Mexico City Could Soon Change Its Name To Better Embrace Its Indigenous Identity

PEDRO PARDO/AFP via Getty Images

Mexico City is the oldest surviving capital city in all of the Americas. It also is one of only two that actually served as capitals of their Indigenous communities – the other being Quito, Ecuador. But much of that incredible history is washed over in history books, tourism advertisements, and the everyday hustle and bustle of a city of 21 million people.

Recently, city residents voted on a non-binding resolution that could see the city’s name changed back to it’s pre-Hispanic origin to help shine a light on its rich Indigenous history.

Mexico City could soon be renamed in honor of its pre-Hispanic identity.

A recent poll shows that 54% of chilangos (as residents of Mexico City are called) are in favor of changing the city’s official name from Ciudad de México to México-Tenochtitlán. In contrast, 42% of respondents said they didn’t support a name change while 4% said they they didn’t know.
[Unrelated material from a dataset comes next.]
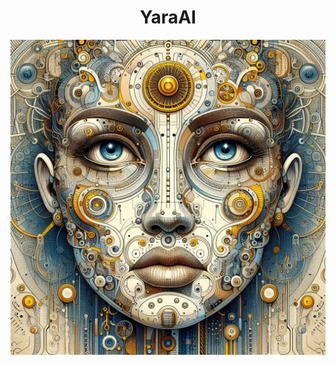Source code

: <center>

# YaraAI

</center>

![YaraAI](https://github.com/YassineNefzi/YaraAI/blob/main/Yara%20Image.jfif)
Conducted earlier this month as Mexico City gears up to mark the 500th anniversary of the fall of the Aztec empire capital with a series of cultural events, the poll also asked respondents if they identified more as Mexicas, as Aztec people were also known, Spanish or mestizo (mixed indigenous and Spanish blood).
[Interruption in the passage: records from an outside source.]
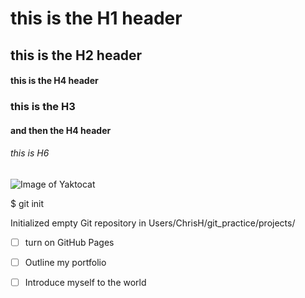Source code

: # this is the H1 header
## this is the H2 header
#### this is the H4 header
### this is the H3   
#### and then the H4 header
###### this is H6
![Image of Yaktocat](https://octodex.github.com/images/yaktocat.png)

$ git init

Initialized empty Git repository in Users/ChrisH/git_practice/projects/

- [ ] turn on GitHub Pages
- [ ] Outline my portfolio
- [ ] Introduce myself to the world

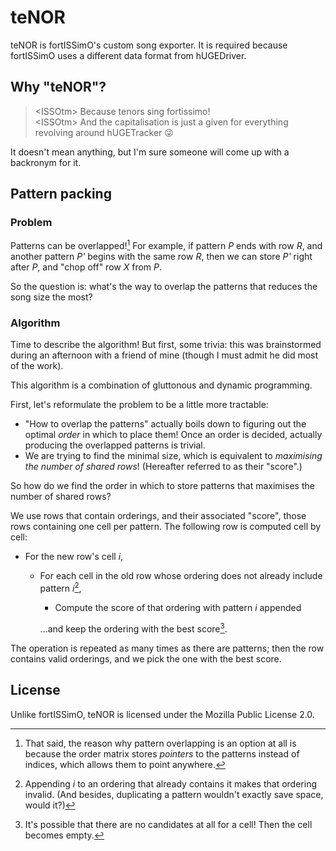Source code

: # teNOR

teNOR is fortISSimO's custom song exporter.
It is required because fortISSimO uses a different data format from hUGEDriver.

## Why "teNOR"?

> &lt;ISSOtm&gt; Because tenors sing fortissimo!  
> &lt;ISSOtm&gt; And the capitalisation is just a given for everything revolving around hUGETracker 😜

It doesn't mean anything, but I'm sure someone will come up with a backronym for it.

## Pattern packing

### Problem

Patterns can be overlapped![^why_overlap]
For example, if pattern <var>P</var> ends with row <var>R</var>, and another pattern <var>P'</var> begins with the same row <var>R</var>, then we can store <var>P'</var> right after <var>P</var>, and "chop off" row <var>X</var> from <var>P</var>.

So the question is: what's the way to overlap the patterns that reduces the song size the most?

[^why_overlap]: That said, the reason why pattern overlapping is an option at all is because the order matrix stores *pointers* to the patterns instead of indices, which allows them to point anywhere.

### Algorithm

Time to describe the algorithm!
But first, some trivia: this was brainstormed during an afternoon with a friend of mine (though I must admit he did most of the work).

This algorithm is a combination of gluttonous and dynamic programming.

First, let's reformulate the problem to be a little more tractable:
- "How to overlap the patterns" actually boils down to figuring out the optimal *order* in which to place them!
  Once an order is decided, actually producing the overlapped patterns is trivial.
- We are trying to find the minimal size, which is equivalent to *maximising the number of shared rows*! (Hereafter referred to as their "score".)

So how do we find the order in which to store patterns that maximises the number of shared rows?

We use rows that contain orderings, and their associated "score", those rows containing one cell per pattern.
The following row is computed cell by cell:
- For the new row's cell <var>i</var>,
  - For each cell in the old row whose ordering does not already include pattern <var>i</var>[^duplicate_indices],
    - Compute the score of that ordering with pattern <var>i</var> appended

    ...and keep the ordering with the best score[^no_candidate].

The operation is repeated as many times as there are patterns; then the row contains valid orderings, and we pick the one with the best score.

[^duplicate_indices]: Appending <var>i</var> to an ordering that already contains it makes that ordering invalid. (And besides, duplicating a pattern wouldn't exactly save space, would it?)

[^no_candidate]: It's possible that there are no candidates at all for a cell! Then the cell becomes empty.

## License

Unlike fortISSimO, teNOR is licensed under the Mozilla Public License 2.0.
Mestizo was the most popular response, with 55% of respondents saying they identified as such while 37% saw themselves more as Mexicas. Only 4% identified as Spaniards and the same percentage said they didn’t know with whom they identified most.

The poll also touched on the city’s history.
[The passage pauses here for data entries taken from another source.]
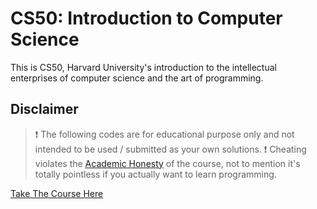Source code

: CS50: Introduction to Computer Science
======================================

This is CS50, Harvard University's introduction to the intellectual enterprises of computer science and the art of programming.

Disclaimer
----------

>❗ The following codes are for educational purpose only and not intended to be used / submitted as your own solutions.
>❗ Cheating violates the [Academic Honesty](https://cs50.harvard.edu/x/2024/honesty/) of the course, not to mention it's totally pointless if you actually want to learn programming.



[Take The Course Here](https://cs50.harvard.edu/x/2024/)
The ancient city of Tenochtitlán.

The same poll also asked people if they thought that the 500th anniversary of the Spanish conquest of Tenochtitlán by Spanish conquistadoresshould be commemorated or forgotten, 80% chose the former option while just 16% opted for the latter.

Three-quarters of respondents said they preferred areas of the the capital where colonial-era architecture predominates, such as the historic center, while 24% said that they favored zones with modern architecture.

There are also numerous examples of pre-Hispanic architecture in Mexico City including the Templo Mayor, Tlatelolco and Cuicuilco archaeological sites.

Tenochtitlán was one of the world’s most advanced cities when the Spanish arrived.

Tenochtitlán, which means “place where prickly pears abound” in Náhuatl, was founded by the Mexica people in 1325 on an island located on Lake Texcoco. The legend goes that they decided to build a city on the island because they saw the omen they were seeking: an eagle devouring a snake while perched on a nopal.

At its peak, it was the largest city in the pre-Columbian Americas. It subsequently became a cabecera of the Viceroyalty of New Spain. Today, the ruins of Tenochtitlán are in the historic center of the Mexican capital. The World Heritage Site of Xochimilco contains what remains of the geography (water, boats, floating gardens) of the Mexica capital.